Assignment
Give every line of the records exactly, please, from the first up to and including the one containing "are highly recommended".
=== Begin Enclosure ===
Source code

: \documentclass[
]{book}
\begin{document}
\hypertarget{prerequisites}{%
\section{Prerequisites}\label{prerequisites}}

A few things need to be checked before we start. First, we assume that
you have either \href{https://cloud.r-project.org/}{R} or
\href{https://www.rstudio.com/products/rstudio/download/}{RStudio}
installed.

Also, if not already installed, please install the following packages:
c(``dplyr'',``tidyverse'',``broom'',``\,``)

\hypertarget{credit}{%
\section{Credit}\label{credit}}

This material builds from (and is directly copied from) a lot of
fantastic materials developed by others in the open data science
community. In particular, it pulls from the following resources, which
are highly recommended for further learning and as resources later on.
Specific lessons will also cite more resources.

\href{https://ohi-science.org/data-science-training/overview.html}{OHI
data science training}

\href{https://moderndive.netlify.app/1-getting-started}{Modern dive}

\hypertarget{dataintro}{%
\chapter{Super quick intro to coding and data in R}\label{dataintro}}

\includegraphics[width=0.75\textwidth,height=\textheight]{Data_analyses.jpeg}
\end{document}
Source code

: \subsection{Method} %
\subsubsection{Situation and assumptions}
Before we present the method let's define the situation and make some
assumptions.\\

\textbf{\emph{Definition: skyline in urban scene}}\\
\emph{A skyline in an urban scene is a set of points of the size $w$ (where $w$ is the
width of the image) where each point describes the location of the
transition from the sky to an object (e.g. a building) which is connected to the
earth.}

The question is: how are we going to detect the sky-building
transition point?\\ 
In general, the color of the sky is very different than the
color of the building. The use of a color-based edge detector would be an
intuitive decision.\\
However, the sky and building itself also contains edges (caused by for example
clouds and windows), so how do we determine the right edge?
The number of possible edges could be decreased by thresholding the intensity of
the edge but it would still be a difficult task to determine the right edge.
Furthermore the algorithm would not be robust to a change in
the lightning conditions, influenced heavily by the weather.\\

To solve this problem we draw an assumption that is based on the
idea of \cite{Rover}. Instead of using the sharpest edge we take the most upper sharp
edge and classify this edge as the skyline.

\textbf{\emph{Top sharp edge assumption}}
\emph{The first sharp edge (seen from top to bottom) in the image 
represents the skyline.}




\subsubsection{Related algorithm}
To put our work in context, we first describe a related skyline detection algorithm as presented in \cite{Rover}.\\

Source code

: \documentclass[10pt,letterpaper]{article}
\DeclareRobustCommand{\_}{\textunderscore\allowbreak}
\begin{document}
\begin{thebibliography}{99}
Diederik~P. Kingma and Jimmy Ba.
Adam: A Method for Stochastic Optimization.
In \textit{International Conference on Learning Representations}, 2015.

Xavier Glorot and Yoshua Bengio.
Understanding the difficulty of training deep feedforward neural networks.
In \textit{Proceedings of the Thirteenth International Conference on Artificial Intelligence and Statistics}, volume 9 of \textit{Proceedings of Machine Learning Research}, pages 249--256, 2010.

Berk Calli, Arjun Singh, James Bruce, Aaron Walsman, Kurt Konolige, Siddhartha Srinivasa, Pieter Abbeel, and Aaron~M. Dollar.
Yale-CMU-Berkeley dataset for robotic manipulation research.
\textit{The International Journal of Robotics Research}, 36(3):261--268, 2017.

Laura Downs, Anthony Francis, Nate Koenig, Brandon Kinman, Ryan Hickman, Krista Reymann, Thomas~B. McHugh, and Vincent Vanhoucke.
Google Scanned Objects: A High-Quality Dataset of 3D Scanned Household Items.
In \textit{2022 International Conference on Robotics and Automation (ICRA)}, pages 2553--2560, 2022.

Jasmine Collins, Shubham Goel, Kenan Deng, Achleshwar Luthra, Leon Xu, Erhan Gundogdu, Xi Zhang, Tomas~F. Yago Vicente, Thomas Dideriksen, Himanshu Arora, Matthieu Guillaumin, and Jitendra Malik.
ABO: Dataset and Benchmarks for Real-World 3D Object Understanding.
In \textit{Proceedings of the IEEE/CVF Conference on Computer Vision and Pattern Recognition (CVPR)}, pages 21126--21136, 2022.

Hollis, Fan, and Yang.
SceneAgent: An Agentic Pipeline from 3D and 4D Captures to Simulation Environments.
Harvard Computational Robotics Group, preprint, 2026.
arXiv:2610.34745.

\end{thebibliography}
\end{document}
=== End Enclosure ===
Solution to this problem
Source code

: \documentclass[
]{book}
\begin{document}
\hypertarget{prerequisites}{%
\section{Prerequisites}\label{prerequisites}}

A few things need to be checked before we start. First, we assume that
you have either \href{https://cloud.r-project.org/}{R} or
\href{https://www.rstudio.com/products/rstudio/download/}{RStudio}
installed.

Also, if not already installed, please install the following packages:
c(``dplyr'',``tidyverse'',``broom'',``\,``)

\hypertarget{credit}{%
\section{Credit}\label{credit}}

This material builds from (and is directly copied from) a lot of
fantastic materials developed by others in the open data science
community. In particular, it pulls from the following resources, which
are highly recommended for further learning and as resources later on.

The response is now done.